## TASK TO CARRY OUT
In the entries below, which lines run from the one with "###### baltynai762@gmail.com" through the one with "### magni_bringup base.laucnh"? Repeat exactly those, both included, and no pictures.

------------------------------------------------

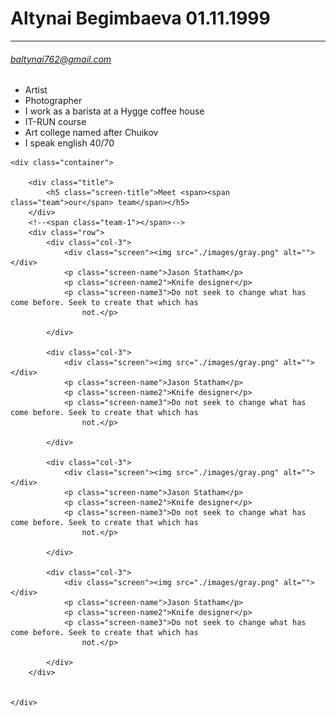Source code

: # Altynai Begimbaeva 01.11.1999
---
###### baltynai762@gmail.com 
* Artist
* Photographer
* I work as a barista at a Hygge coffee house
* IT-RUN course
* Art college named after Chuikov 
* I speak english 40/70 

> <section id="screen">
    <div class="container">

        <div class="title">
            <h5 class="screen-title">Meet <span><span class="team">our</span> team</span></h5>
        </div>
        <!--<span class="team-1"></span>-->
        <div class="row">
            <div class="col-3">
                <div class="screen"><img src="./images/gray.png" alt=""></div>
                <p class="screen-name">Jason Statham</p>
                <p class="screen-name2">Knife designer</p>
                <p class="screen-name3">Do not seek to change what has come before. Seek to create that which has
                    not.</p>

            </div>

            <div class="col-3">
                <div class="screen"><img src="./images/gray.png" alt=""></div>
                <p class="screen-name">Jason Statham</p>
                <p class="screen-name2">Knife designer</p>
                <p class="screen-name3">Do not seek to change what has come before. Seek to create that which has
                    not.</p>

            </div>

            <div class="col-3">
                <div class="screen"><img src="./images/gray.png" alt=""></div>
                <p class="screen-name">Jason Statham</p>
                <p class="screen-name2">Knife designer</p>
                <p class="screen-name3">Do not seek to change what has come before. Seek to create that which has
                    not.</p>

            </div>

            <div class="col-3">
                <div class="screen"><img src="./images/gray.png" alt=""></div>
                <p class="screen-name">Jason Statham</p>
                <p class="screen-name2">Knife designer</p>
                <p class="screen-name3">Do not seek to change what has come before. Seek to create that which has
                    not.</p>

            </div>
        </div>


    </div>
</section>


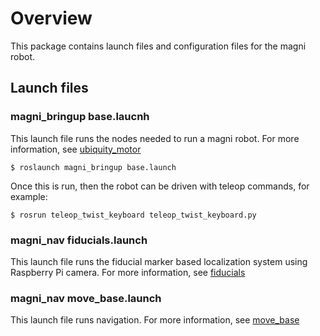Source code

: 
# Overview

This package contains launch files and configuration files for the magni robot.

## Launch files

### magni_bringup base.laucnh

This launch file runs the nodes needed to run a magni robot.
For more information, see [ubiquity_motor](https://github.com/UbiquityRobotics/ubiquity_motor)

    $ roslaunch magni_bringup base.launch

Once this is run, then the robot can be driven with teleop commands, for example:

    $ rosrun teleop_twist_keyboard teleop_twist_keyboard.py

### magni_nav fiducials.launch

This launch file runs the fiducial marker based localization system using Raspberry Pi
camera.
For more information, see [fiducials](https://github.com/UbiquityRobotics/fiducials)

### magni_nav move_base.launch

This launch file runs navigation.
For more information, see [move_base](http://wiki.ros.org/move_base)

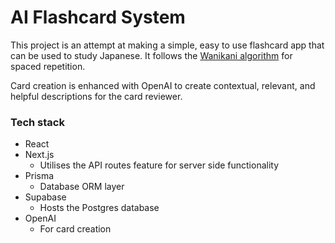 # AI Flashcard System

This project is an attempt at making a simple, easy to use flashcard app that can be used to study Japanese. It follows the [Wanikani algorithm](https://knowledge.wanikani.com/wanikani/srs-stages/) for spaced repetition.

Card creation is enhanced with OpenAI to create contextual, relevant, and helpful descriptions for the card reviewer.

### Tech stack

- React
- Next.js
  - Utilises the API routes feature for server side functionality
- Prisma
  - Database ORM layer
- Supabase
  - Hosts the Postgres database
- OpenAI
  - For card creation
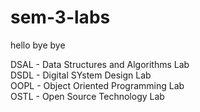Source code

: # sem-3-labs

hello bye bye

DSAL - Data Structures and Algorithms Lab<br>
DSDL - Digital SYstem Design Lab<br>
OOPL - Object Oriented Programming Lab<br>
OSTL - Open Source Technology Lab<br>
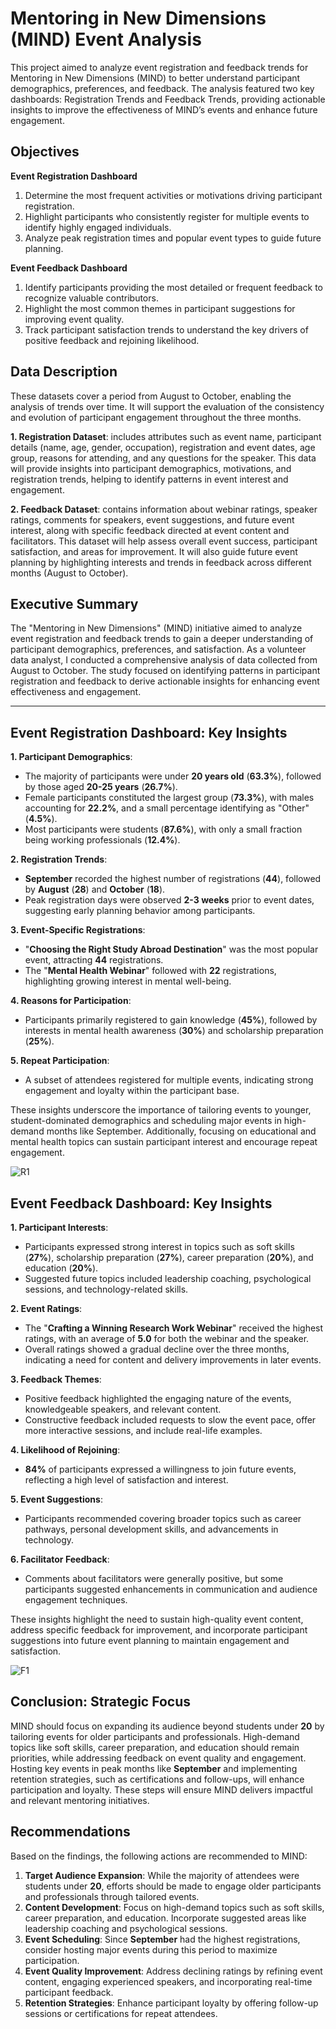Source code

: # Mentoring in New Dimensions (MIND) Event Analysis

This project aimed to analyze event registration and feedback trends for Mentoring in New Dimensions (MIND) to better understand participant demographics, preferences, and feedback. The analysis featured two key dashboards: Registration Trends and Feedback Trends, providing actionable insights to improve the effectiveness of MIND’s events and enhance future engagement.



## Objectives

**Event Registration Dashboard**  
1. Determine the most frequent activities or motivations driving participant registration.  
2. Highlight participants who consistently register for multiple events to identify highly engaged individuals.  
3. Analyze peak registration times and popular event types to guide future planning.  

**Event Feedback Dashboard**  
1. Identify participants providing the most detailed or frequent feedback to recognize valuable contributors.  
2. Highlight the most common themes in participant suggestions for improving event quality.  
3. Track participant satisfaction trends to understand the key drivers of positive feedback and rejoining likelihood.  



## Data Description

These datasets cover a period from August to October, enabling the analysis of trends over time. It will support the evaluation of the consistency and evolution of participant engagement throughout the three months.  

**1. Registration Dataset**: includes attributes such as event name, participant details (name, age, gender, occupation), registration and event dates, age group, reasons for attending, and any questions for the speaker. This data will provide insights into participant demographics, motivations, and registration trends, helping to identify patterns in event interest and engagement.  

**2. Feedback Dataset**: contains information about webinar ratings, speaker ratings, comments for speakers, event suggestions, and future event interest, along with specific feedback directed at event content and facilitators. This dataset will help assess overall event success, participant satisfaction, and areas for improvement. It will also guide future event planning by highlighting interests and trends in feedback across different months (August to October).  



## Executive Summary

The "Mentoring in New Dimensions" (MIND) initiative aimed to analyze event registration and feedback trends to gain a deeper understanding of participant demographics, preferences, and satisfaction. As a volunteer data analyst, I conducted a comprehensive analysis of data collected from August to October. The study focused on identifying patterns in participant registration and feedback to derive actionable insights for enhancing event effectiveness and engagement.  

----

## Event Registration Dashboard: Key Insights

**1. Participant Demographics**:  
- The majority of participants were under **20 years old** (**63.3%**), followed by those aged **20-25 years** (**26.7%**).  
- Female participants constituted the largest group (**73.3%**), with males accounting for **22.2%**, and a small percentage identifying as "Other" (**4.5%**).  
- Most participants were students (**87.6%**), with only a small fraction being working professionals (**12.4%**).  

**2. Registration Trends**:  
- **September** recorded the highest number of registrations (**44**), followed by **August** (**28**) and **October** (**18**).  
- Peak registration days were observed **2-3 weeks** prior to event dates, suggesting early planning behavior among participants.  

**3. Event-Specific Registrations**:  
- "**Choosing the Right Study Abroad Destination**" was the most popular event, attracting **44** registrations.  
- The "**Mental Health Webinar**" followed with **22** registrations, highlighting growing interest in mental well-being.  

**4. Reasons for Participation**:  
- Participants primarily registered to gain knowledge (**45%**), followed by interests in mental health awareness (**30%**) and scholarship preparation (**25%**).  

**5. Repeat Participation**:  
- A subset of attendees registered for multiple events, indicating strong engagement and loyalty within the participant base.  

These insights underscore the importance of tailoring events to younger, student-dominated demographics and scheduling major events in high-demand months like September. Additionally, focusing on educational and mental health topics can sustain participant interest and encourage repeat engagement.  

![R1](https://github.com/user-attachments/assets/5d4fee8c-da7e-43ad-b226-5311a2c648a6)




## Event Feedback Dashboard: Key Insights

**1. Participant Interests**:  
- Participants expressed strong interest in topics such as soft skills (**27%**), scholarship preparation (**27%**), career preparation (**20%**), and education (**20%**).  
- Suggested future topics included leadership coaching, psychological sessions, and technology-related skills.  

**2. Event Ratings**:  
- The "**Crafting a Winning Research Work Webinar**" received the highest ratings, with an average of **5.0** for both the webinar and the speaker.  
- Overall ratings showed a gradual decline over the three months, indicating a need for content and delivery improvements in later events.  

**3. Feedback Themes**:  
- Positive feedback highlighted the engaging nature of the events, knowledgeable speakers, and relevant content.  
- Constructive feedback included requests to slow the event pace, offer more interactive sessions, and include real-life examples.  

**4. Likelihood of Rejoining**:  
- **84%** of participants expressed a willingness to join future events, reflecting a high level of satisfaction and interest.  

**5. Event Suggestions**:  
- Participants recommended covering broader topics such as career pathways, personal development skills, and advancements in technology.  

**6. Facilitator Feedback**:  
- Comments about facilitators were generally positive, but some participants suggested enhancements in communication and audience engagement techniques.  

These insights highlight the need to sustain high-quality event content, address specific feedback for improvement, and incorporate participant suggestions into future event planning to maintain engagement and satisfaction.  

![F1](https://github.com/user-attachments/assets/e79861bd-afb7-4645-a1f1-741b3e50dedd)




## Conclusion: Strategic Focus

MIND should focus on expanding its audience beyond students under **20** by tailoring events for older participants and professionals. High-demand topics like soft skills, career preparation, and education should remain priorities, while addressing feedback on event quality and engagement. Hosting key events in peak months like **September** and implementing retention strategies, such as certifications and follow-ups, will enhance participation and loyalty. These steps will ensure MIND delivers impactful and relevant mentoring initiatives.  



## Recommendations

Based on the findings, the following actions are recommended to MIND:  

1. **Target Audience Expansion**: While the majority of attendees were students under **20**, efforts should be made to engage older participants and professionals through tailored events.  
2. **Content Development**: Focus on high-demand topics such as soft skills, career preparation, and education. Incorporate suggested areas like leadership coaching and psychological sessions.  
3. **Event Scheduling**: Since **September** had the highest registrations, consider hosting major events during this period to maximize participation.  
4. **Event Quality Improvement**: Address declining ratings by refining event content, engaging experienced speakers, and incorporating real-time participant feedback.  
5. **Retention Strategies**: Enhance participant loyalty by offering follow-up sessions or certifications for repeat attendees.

------------------------------------------------

## YOUR RESPONSE
###### baltynai762@gmail.com 
* Artist
* Photographer
* I work as a barista at a Hygge coffee house
* IT-RUN course
* Art college named after Chuikov 
* I speak english 40/70 

> <section id="screen">
    <div class="container">

        <div class="title">
            <h5 class="screen-title">Meet <span><span class="team">our</span> team</span></h5>
        </div>
        <!--<span class="team-1"></span>-->
        <div class="row">
            <div class="col-3">
                <div class="screen"><img src="./images/gray.png" alt=""></div>
                <p class="screen-name">Jason Statham</p>
                <p class="screen-name2">Knife designer</p>
                <p class="screen-name3">Do not seek to change what has come before. Seek to create that which has
                    not.</p>

            </div>

            <div class="col-3">
                <div class="screen"><img src="./images/gray.png" alt=""></div>
                <p class="screen-name">Jason Statham</p>
                <p class="screen-name2">Knife designer</p>
                <p class="screen-name3">Do not seek to change what has come before. Seek to create that which has
                    not.</p>

            </div>

            <div class="col-3">
                <div class="screen"><img src="./images/gray.png" alt=""></div>
                <p class="screen-name">Jason Statham</p>
                <p class="screen-name2">Knife designer</p>
                <p class="screen-name3">Do not seek to change what has come before. Seek to create that which has
                    not.</p>

            </div>

            <div class="col-3">
                <div class="screen"><img src="./images/gray.png" alt=""></div>
                <p class="screen-name">Jason Statham</p>
                <p class="screen-name2">Knife designer</p>
                <p class="screen-name3">Do not seek to change what has come before. Seek to create that which has
                    not.</p>

            </div>
        </div>


    </div>
</section>


Source code

: 
# Overview

This package contains launch files and configuration files for the magni robot.

## Launch files

### magni_bringup base.laucnh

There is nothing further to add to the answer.